La pedagogia si basa su un processo sistematico, che non si sviluppa per "assaggi" o
frammenti ma si basa su una programmazione ben precisa e congegnata, per questo
definita "enciclopedica", che punta cioè alla formazione generale dell'allievo. È un
metodo graduale, che procede dal più semplice al più complesso, dal generale alla
definizione e continuo perché non ha un inizio e una fine ma dovrebbe durare tutta la vita.

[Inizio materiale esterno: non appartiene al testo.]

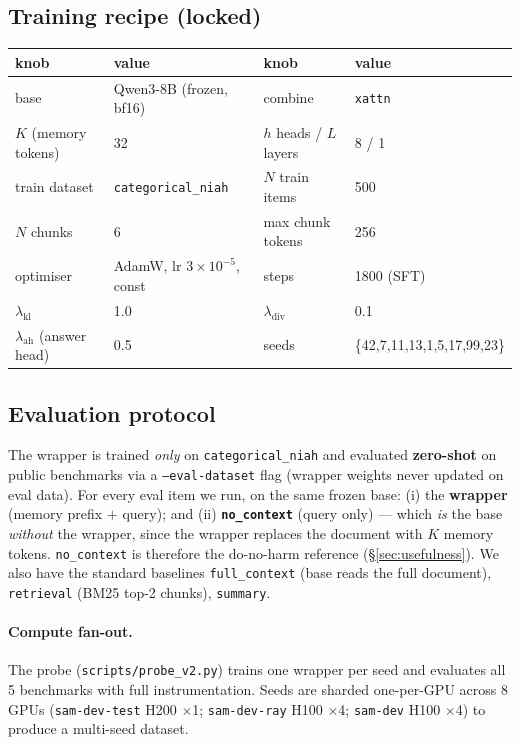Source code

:\documentclass[11pt]{article}
\newcommand{\noctx}{\texttt{no\_context}}
\newcommand{\fullctx}{\texttt{full\_context}}
\newcommand{\code}[1]{\texttt{#1}}
\begin{document}
\subsection{Training recipe (locked)}
\begin{center}\small
\begin{tabular}{llll}
\toprule
knob & value & knob & value\\
\midrule
base & Qwen3-8B (frozen, bf16) & combine & \code{xattn}\\
$K$ (memory tokens) & 32 & $h$ heads / $L$ layers & 8 / 1\\
train dataset & \code{categorical\_niah} & $N$ train items & 500\\
$N$ chunks & 6 & max chunk tokens & 256\\
optimiser & AdamW, lr $3\!\times\!10^{-5}$, const & steps & 1800 (SFT)\\
$\lambda_{\mathrm{kl}}$ & 1.0 & $\lambda_{\mathrm{div}}$ & 0.1\\
$\lambda_{\mathrm{ah}}$ (answer head) & 0.5 & seeds & \{42,7,11,13,1,5,17,99,23\}\\
\bottomrule
\end{tabular}
\end{center}

\subsection{Evaluation protocol}
The wrapper is trained \emph{only} on \code{categorical\_niah} and
evaluated \textbf{zero-shot} on public benchmarks via a
\code{--eval-dataset} flag (wrapper weights never updated on eval data).
For every eval item we run, on the same frozen base:
(i) the \textbf{wrapper} (memory prefix $+$ query); and
(ii) \textbf{\noctx{}} (query only) --- which \emph{is} the base
\emph{without} the wrapper, since the wrapper replaces the document with
$K$ memory tokens. \noctx{} is therefore the do-no-harm reference
(\S\ref{sec:usefulness}). We also have the standard baselines
\fullctx{} (base reads the full document), \code{retrieval} (BM25 top-2
chunks), \code{summary}.

\paragraph{Compute fan-out.} The probe (\code{scripts/probe\_v2.py})
trains one wrapper per seed and evaluates all 5 benchmarks with full
instrumentation. Seeds are sharded one-per-GPU across 8 GPUs
(\code{sam-dev-test} H200 $\times$1; \code{sam-dev-ray} H100 $\times$4;
\code{sam-dev} H100 $\times$4) to produce a multi-seed dataset.
\end{document}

In questo lavoro interagiscono, oltre che l'educatore, l'alunno stesso, la scuola (che è una
sorta di piccola società), la famiglia. Quintiliano riconosce nella figura materna un ruolo
fondamentale nella formazione del bambino: la madre, nei primi anni di vita del figlio, deve
impegnarsi il più possibile a parlar bene, in modo corretto, per far sì che non si creino
lacune a livello linguistico già in tenera età. È concezione rivoluzionaria per certi punti di
vista, in quanto la figura della donna era poco considerata, per quanto concerne questi
compiti.
È definita una pedagogia perfettiva: Quintiliano pensa e crede che ogni bambino possa
diventare come Alessandro il Macedone, cioè la perfezione. Una figura da ammirare, per
le sue gesta e soprattutto perché fu allievo di Aristotele (uno dei punti di riferimento di
Quintiliano). Seneca invece criticò questo aspetto, perché riteneva l'immagine di
Alessandro Magno totalmente immorale, spregiudicata, diseducativa, un brutto esempio
da seguire in quanto il peggior modello di persona e di condottiero.
È una pedagogia della parola: vero che afferma che il bambino possa diventare tutto ciò
che desideri, qualsiasi tipo di persona, però l'obiettivo finale della pedagogia proposta da
Quintiliano è quella di formare il perfetto oratore.